[Dataset excerpts]

↓↓↓

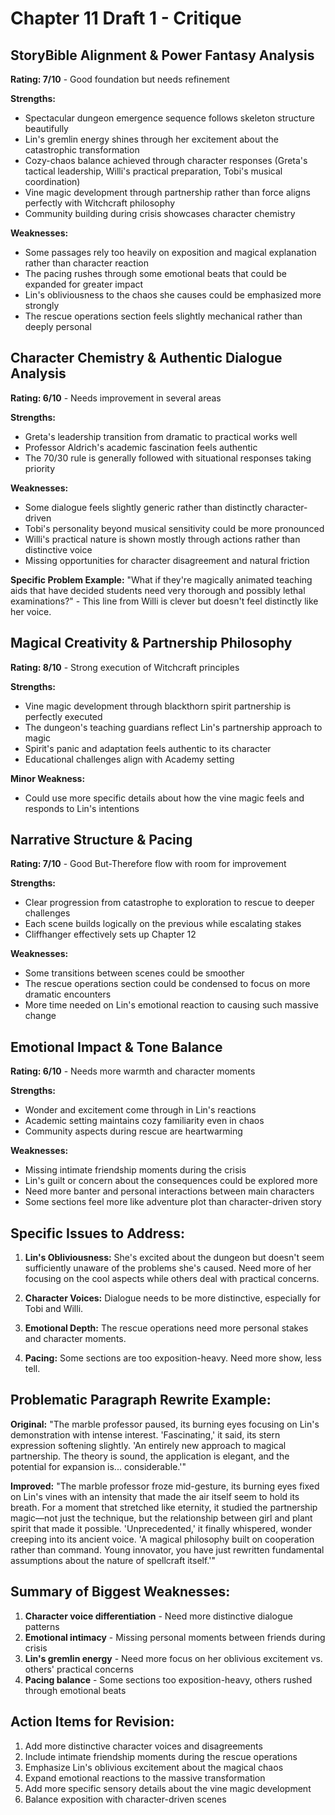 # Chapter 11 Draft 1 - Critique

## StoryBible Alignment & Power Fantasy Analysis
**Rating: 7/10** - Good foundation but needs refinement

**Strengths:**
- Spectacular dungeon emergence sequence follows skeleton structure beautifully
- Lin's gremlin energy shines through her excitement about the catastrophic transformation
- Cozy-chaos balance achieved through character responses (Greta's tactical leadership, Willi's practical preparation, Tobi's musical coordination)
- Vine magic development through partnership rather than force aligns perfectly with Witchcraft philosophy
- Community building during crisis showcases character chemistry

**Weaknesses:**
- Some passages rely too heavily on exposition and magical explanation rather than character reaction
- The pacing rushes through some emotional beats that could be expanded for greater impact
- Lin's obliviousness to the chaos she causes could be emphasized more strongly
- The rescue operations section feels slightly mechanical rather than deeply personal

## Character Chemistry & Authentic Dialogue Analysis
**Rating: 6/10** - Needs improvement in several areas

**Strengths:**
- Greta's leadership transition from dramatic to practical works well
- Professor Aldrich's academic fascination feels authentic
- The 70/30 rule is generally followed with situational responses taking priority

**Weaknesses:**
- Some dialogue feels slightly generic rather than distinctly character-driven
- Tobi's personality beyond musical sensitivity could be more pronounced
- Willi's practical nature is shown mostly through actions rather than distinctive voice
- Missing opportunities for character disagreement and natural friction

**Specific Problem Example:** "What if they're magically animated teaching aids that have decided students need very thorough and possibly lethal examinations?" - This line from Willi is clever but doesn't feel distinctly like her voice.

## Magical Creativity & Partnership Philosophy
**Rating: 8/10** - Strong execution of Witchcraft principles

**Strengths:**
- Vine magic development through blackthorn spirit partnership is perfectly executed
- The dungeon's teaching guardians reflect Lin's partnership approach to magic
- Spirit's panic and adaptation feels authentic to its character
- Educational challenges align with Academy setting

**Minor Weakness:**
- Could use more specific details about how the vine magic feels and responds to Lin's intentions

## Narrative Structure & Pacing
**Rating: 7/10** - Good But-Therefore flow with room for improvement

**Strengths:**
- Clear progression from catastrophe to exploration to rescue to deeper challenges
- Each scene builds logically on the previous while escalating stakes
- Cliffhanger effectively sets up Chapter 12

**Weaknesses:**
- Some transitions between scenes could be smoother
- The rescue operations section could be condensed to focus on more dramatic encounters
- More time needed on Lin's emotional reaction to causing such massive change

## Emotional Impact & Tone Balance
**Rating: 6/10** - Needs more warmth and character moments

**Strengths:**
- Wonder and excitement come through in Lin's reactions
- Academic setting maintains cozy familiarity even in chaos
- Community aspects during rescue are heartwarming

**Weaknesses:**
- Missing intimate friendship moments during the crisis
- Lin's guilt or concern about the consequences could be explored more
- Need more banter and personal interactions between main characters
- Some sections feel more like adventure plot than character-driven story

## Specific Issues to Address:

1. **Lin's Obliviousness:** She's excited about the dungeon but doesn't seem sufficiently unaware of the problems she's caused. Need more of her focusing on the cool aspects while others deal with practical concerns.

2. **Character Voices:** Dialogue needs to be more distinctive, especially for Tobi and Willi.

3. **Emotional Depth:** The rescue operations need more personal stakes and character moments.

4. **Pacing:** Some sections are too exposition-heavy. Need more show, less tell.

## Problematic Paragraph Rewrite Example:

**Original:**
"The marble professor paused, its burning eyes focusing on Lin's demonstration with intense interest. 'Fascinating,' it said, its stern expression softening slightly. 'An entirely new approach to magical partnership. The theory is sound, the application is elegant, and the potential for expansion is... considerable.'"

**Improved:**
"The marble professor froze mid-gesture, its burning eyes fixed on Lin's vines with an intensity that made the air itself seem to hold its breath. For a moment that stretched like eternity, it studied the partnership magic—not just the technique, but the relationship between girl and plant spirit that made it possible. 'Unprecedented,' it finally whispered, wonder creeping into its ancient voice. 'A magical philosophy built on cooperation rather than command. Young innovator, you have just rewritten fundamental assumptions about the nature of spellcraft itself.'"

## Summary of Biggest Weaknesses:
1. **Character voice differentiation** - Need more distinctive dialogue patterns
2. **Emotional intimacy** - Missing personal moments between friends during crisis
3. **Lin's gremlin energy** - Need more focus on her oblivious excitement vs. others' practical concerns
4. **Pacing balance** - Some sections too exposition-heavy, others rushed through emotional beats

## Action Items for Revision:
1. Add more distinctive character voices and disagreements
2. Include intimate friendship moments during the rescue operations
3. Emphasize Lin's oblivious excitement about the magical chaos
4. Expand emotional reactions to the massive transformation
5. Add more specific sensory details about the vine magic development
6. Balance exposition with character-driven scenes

↑↑↑
↓↓↓

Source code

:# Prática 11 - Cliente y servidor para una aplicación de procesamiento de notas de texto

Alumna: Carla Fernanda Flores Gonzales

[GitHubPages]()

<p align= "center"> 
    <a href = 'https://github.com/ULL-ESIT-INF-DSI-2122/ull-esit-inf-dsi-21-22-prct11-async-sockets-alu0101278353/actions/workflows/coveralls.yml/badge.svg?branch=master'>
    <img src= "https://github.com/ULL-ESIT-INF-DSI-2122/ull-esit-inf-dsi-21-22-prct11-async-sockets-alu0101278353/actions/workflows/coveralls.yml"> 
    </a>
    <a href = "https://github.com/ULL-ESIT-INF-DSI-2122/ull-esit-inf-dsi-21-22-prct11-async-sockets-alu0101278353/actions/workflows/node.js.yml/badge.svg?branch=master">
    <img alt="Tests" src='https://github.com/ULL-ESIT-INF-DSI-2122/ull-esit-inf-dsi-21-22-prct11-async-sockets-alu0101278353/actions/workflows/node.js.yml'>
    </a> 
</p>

↑↑↑

Instructions to follow
After locating the line holding "- Each scene" above, output exactly that line and every line after it through the line holding "- Missing intimate". Include nothing else.

Your response
- Each scene builds logically on the previous while escalating stakes
- Cliffhanger effectively sets up Chapter 12

**Weaknesses:**
- Some transitions between scenes could be smoother
- The rescue operations section could be condensed to focus on more dramatic encounters
- More time needed on Lin's emotional reaction to causing such massive change

## Emotional Impact & Tone Balance
**Rating: 6/10** - Needs more warmth and character moments

**Strengths:**
- Wonder and excitement come through in Lin's reactions
- Academic setting maintains cozy familiarity even in chaos
- Community aspects during rescue are heartwarming

**Weaknesses:**
- Missing intimate friendship moments during the crisis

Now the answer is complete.